The mule, named "Utah Pioneer," was the result of work by researchers Gordon Woods and Dirk Vanderwall from the University of Idaho and Ken White from Utah State University.

The male mule foal's birth was natural and unassisted. His surrogate mother is Idaho Rose. Utah Pioneer joined his brother, Idaho Gem, whose birth was announced May 29, as the only equine clones in the world.

The birth surprised researchers.

"Dirk was there yesterday and looked at the mare. We were pretty sure the foal was still at least a couple of days away," Woods said Monday.

Utah Pioneer weighed 78 pounds at birth, and "is healthy and already very active," Woods said in a news release.

The cloning team will again submit samples to a University of California Davis laboratory for independent verification, as was done with Idaho Gem.

"He's a male mule, and he looks like Idaho Gem," Woods said.

Preliminary testing last year showed the method developed by the researchers to clone a mule should work equally well with a horse, Woods said.

"This is an important birth because it provides repeatability to the project and strengthens the results," White said.

The birth of Idaho Gem was announced by Science magazine May 29. Both cloned foals are full siblings of Taz, a champion racing mule owned by Idaho businessman and mule enthusiast Don Jacklin of Post Falls, Idaho.

The foals carry identical DNA from a fetal skin cell culture established five years ago at UI with Taz's mother and father.

The May 4 birth of Idaho Gem added mules to the barnyard of cloned animals that already included sheep, cows, pigs, cats and rodents.

Woods plans to use the same techniques that worked on Idaho Gem to clone horses.

Mules are bred by mating a male donkey with a female horse. The breeding success is about the same as among horses alone.

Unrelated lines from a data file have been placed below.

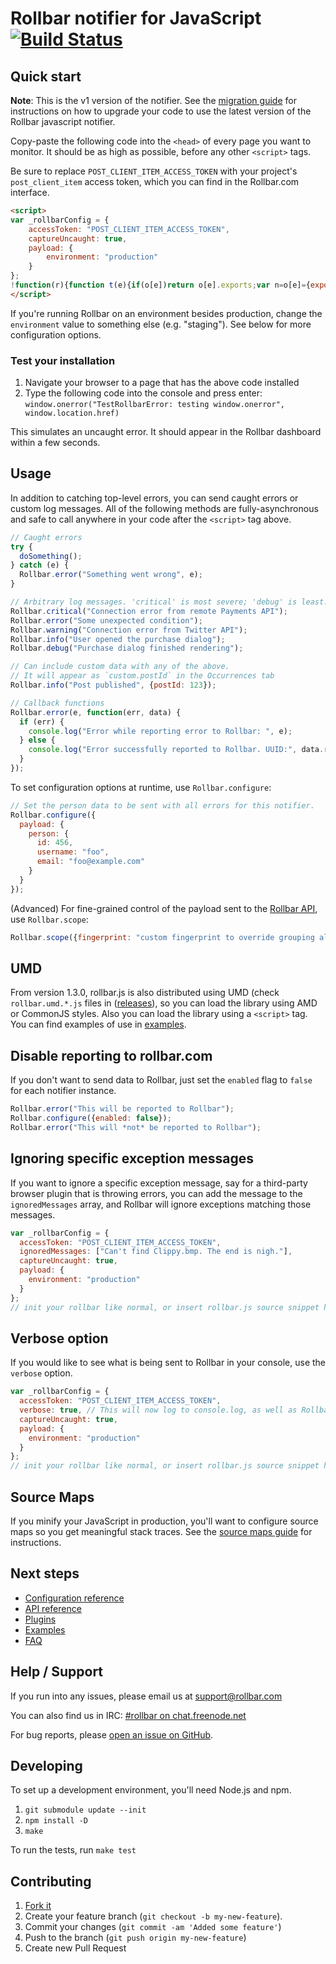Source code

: # Rollbar notifier for JavaScript [![Build Status](https://api.travis-ci.org/rollbar/rollbar.js.png?branch=master)](https://travis-ci.org/rollbar/rollbar.js)

<!-- Sub:[TOC] -->

## Quick start

__Note__: This is the v1 version of the notifier. See the [migration guide](https://rollbar.com/docs/notifier/rollbar.js/migration_v0_to_v1) for instructions on how to upgrade your code to use the latest version of the Rollbar javascript notifier.

Copy-paste the following code into the ```<head>``` of every page you want to monitor. It should be as high as possible, before any other ```<script>``` tags.

<!-- RemoveNextIfProject -->
Be sure to replace ```POST_CLIENT_ITEM_ACCESS_TOKEN``` with your project's ```post_client_item``` access token, which you can find in the Rollbar.com interface.

<!-- EditableTextAreaStart -->
<!-- RemoveNext -->
```html
<script>
var _rollbarConfig = {
    accessToken: "POST_CLIENT_ITEM_ACCESS_TOKEN",
    captureUncaught: true,
    payload: {
        environment: "production"
    }
};
!function(r){function t(e){if(o[e])return o[e].exports;var n=o[e]={exports:{},id:e,loaded:!1};return r[e].call(n.exports,n,n.exports,t),n.loaded=!0,n.exports}var o={};return t.m=r,t.c=o,t.p="",t(0)}([function(r,t,o){"use strict";var e=o(1).Rollbar,n=o(2),a="https://d37gvrvc0wt4s1.cloudfront.net/js/v1.4/rollbar.min.js";_rollbarConfig.rollbarJsUrl=_rollbarConfig.rollbarJsUrl||a;var i=e.init(window,_rollbarConfig),l=n(i,_rollbarConfig);i.loadFull(window,document,!1,_rollbarConfig,l)},function(r,t){"use strict";function o(r){this.shimId=++l,this.notifier=null,this.parentShim=r,this.logger=function(){},this._rollbarOldOnError=null,window.console&&"function"==typeof window.console.log&&(this.logger=window.console.log)}function e(r,t,o){window._rollbarWrappedError&&(o[4]||(o[4]=window._rollbarWrappedError),o[5]||(o[5]=window._rollbarWrappedError._rollbarContext),window._rollbarWrappedError=null),r.uncaughtError.apply(r,o),t&&t.apply(window,o)}function n(r){var t=o;return i(function(){if(this.notifier)return this.notifier[r].apply(this.notifier,arguments);var o=this,e="scope"===r;e&&(o=new t(this));var n=Array.prototype.slice.call(arguments,0),a={shim:o,method:r,args:n,ts:new Date};return window._rollbarShimQueue.push(a),e?o:void 0})}function a(r,t){if(t.hasOwnProperty&&t.hasOwnProperty("addEventListener")){var o=t.addEventListener;t.addEventListener=function(t,e,n){o.call(this,t,r.wrap(e),n)};var e=t.removeEventListener;t.removeEventListener=function(r,t,o){e.call(this,r,t&&t._wrapped?t._wrapped:t,o)}}}function i(r,t){return t=t||window.console.log||function(){},function(){try{return r.apply(this,arguments)}catch(o){t("Rollbar internal error:",o)}}}var l=0;o.init=function(r,t){var n=t.globalAlias||"Rollbar";if("object"==typeof r[n])return r[n];r._rollbarShimQueue=[],r._rollbarWrappedError=null,t=t||{};var l=new o;return i(function(){if(l.configure(t),t.captureUncaught){l._rollbarOldOnError=r.onerror,r.onerror=function(){var r=Array.prototype.slice.call(arguments,0);e(l,l._rollbarOldOnError,r)};var o,i,u="EventTarget,Window,Node,ApplicationCache,AudioTrackList,ChannelMergerNode,CryptoOperation,EventSource,FileReader,HTMLUnknownElement,IDBDatabase,IDBRequest,IDBTransaction,KeyOperation,MediaController,MessagePort,ModalWindow,Notification,SVGElementInstance,Screen,TextTrack,TextTrackCue,TextTrackList,WebSocket,WebSocketWorker,Worker,XMLHttpRequest,XMLHttpRequestEventTarget,XMLHttpRequestUpload".split(",");for(o=0;o<u.length;++o)i=u[o],r[i]&&r[i].prototype&&a(l,r[i].prototype)}return r[n]=l,l},l.logger)()},o.prototype.loadFull=function(r,t,o,e,n){var a=i(function(){var r=t.createElement("script"),n=t.getElementsByTagName("script")[0];r.src=e.rollbarJsUrl,r.async=!o,r.onload=l,n.parentNode.insertBefore(r,n)},this.logger),l=i(function(){var t;if(void 0===r._rollbarPayloadQueue){var o,e,a,i;for(t=new Error("rollbar.js did not load");o=r._rollbarShimQueue.shift();)for(a=o.args,i=0;i<a.length;++i)if(e=a[i],"function"==typeof e){e(t);break}}"function"==typeof n&&n(t)},this.logger);i(function(){o?a():r.addEventListener?r.addEventListener("load",a,!1):r.attachEvent("onload",a)},this.logger)()},o.prototype.wrap=function(r,t){try{var o;if(o="function"==typeof t?t:function(){return t||{}},"function"!=typeof r)return r;if(r._isWrap)return r;if(!r._wrapped){r._wrapped=function(){try{return r.apply(this,arguments)}catch(t){throw t._rollbarContext=o()||{},t._rollbarContext._wrappedSource=r.toString(),window._rollbarWrappedError=t,t}},r._wrapped._isWrap=!0;for(var e in r)r.hasOwnProperty(e)&&(r._wrapped[e]=r[e])}return r._wrapped}catch(n){return r}};for(var u="log,debug,info,warn,warning,error,critical,global,configure,scope,uncaughtError".split(","),s=0;s<u.length;++s)o.prototype[u[s]]=n(u[s]);r.exports={Rollbar:o,_rollbarWindowOnError:e}},function(r,t){"use strict";r.exports=function(r,t){return function(o){if(!o&&!window._rollbarInitialized){var e=window.RollbarNotifier,n=t||{},a=n.globalAlias||"Rollbar",i=window.Rollbar.init(n,r);i._processShimQueue(window._rollbarShimQueue||[]),window[a]=i,window._rollbarInitialized=!0,e.processPayloads()}}}}]);
</script>
```
<!-- RemovePrev -->
<!-- EditableTextAreaEnd -->

If you're running Rollbar on an environment besides production, change the ```environment``` value to something else (e.g. "staging"). See below for more configuration options.

### Test your installation

1. Navigate your browser to a page that has the above code installed
2. Type the following code into the console and press enter: ```window.onerror("TestRollbarError: testing window.onerror", window.location.href)```

This simulates an uncaught error. It should appear in the Rollbar dashboard within a few seconds.

## Usage

In addition to catching top-level errors, you can send caught errors or custom log messages. All of the following methods are fully-asynchronous and safe to call anywhere in your code after the ```<script>``` tag above.

```js
// Caught errors
try {
  doSomething();
} catch (e) {
  Rollbar.error("Something went wrong", e);
}

// Arbitrary log messages. 'critical' is most severe; 'debug' is least.
Rollbar.critical("Connection error from remote Payments API");
Rollbar.error("Some unexpected condition");
Rollbar.warning("Connection error from Twitter API");
Rollbar.info("User opened the purchase dialog");
Rollbar.debug("Purchase dialog finished rendering");

// Can include custom data with any of the above.
// It will appear as `custom.postId` in the Occurrences tab
Rollbar.info("Post published", {postId: 123});

// Callback functions
Rollbar.error(e, function(err, data) {
  if (err) {
    console.log("Error while reporting error to Rollbar: ", e);
  } else {
    console.log("Error successfully reported to Rollbar. UUID:", data.result.uuid);
  }
});
```

To set configuration options at runtime, use `Rollbar.configure`:

```js
// Set the person data to be sent with all errors for this notifier.
Rollbar.configure({
  payload: {
    person: {
      id: 456,
      username: "foo",
      email: "foo@example.com"
    }
  }
});
```

(Advanced) For fine-grained control of the payload sent to the [Rollbar API](https://rollbar.com/docs/api_items/), use `Rollbar.scope`:

```js
Rollbar.scope({fingerprint: "custom fingerprint to override grouping algorithm"}).error(err);
```

## UMD

From version 1.3.0, rollbar.js is also distributed using UMD (check `rollbar.umd.*.js` files in ([releases](https://github.com/rollbar/rollbar.js/tree/v1.3.0/release)), so you can load the library using AMD or CommonJS styles. Also you can load the library using a `<script>` tag. You can find examples of use in [examples](https://github.com/rollbar/rollbar.js/tree/v1.3.0/examples).

## Disable reporting to rollbar.com

If you don't want to send data to Rollbar, just set the `enabled` flag to `false` for each notifier instance.

```js
Rollbar.error("This will be reported to Rollbar");
Rollbar.configure({enabled: false});
Rollbar.error("This will *not* be reported to Rollbar");
```

## Ignoring specific exception messages

If you want to ignore a specific exception message, say for a third-party browser plugin
that is throwing errors, you can add the message to the `ignoredMessages` array,
and Rollbar will ignore exceptions matching those messages.


```js
var _rollbarConfig = {
  accessToken: "POST_CLIENT_ITEM_ACCESS_TOKEN",
  ignoredMessages: ["Can't find Clippy.bmp. The end is nigh."],
  captureUncaught: true,
  payload: {
    environment: "production"
  }
};
// init your rollbar like normal, or insert rollbar.js source snippet here
```

## Verbose option

If you would like to see what is being sent to Rollbar in your console, use the
`verbose` option.

```js
var _rollbarConfig = {
  accessToken: "POST_CLIENT_ITEM_ACCESS_TOKEN",
  verbose: true, // This will now log to console.log, as well as Rollbar  
  captureUncaught: true,
  payload: {
    environment: "production"
  }
};
// init your rollbar like normal, or insert rollbar.js source snippet here
```

## Source Maps

If you minify your JavaScript in production, you'll want to configure source maps so you get meaningful stack traces. See the [source maps guide](https://rollbar.com/docs/guides_sourcemaps/) for instructions.

## Next steps

- [Configuration reference](https://rollbar.com/docs/notifier/rollbar.js/configuration)
- [API reference](https://rollbar.com/docs/notifier/rollbar.js/api)
- [Plugins](https://rollbar.com/docs/notifier/rollbar.js/plugins)
- [Examples](https://github.com/rollbar/rollbar.js/examples)
- [FAQ](https://rollbar.com/docs/notifier/rollbar.js/faq)

## Help / Support

If you run into any issues, please email us at [support@rollbar.com](mailto:support@rollbar.com)

You can also find us in IRC: [#rollbar on chat.freenode.net](irc://chat.freenode.net/rollbar)

For bug reports, please [open an issue on GitHub](https://github.com/rollbar/rollbar.js/issues/new).

## Developing

To set up a development environment, you'll need Node.js and npm.

1. `git submodule update --init`
2. `npm install -D`
3. `make`

To run the tests, run `make test`

## Contributing

1. [Fork it](https://github.com/rollbar/rollbar.js)
2. Create your feature branch (```git checkout -b my-new-feature```).
3. Commit your changes (```git commit -am 'Added some feature'```)
4. Push to the branch (```git push origin my-new-feature```)
5. Create new Pull Request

To clone the racing mule's brother, researchers bred Taz's parents, a jack donkey and a horse mare, and allowed the resulting fetus to grow for 45 days. This provided the DNA needed for the clone.

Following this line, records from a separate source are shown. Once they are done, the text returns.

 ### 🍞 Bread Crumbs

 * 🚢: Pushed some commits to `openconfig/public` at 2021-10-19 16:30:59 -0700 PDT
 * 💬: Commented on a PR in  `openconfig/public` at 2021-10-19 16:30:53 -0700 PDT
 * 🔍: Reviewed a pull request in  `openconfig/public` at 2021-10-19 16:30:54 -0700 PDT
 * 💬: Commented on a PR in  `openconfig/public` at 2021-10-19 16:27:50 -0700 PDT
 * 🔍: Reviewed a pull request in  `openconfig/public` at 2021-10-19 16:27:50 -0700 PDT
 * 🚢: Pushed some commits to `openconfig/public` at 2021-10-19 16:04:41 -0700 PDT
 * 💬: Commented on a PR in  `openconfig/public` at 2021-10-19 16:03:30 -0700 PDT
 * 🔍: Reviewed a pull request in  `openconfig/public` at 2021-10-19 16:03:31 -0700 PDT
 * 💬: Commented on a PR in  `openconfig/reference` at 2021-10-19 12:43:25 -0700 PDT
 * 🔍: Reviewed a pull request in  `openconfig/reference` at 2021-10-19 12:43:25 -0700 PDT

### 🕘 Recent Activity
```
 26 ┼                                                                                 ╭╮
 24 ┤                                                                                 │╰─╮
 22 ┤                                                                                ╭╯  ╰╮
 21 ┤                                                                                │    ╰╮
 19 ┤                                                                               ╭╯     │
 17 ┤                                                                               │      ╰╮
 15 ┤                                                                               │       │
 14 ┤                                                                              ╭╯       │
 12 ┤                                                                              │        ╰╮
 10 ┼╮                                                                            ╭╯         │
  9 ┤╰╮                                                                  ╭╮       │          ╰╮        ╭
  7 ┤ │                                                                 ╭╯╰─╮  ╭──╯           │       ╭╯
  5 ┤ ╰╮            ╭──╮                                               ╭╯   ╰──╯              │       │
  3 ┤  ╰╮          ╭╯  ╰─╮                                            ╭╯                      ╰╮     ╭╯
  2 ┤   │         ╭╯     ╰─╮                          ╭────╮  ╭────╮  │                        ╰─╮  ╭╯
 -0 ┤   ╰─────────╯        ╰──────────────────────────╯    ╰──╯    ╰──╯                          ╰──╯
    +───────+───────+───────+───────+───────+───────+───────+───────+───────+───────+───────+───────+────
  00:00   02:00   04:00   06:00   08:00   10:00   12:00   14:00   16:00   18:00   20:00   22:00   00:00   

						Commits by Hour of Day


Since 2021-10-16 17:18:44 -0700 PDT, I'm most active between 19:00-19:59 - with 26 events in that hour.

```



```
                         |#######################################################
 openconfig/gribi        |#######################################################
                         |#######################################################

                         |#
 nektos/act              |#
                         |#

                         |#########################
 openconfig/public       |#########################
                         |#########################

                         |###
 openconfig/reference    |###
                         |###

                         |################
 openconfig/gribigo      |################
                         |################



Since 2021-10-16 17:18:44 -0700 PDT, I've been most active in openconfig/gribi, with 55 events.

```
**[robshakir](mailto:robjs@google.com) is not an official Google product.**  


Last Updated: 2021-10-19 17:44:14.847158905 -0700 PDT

The researchers then harvested eggs from horse mares. After removing the nucleus from each egg, the researchers inserted the DNA from the male fetal cells. The eggs were then placed into the wombs of female horses.

Of 307 attempts, there were 21 pregnancies and three carried to full term. The third cloned mule is due in August.

Jacklin paid $400,000 to finance the four-year mule cloning project.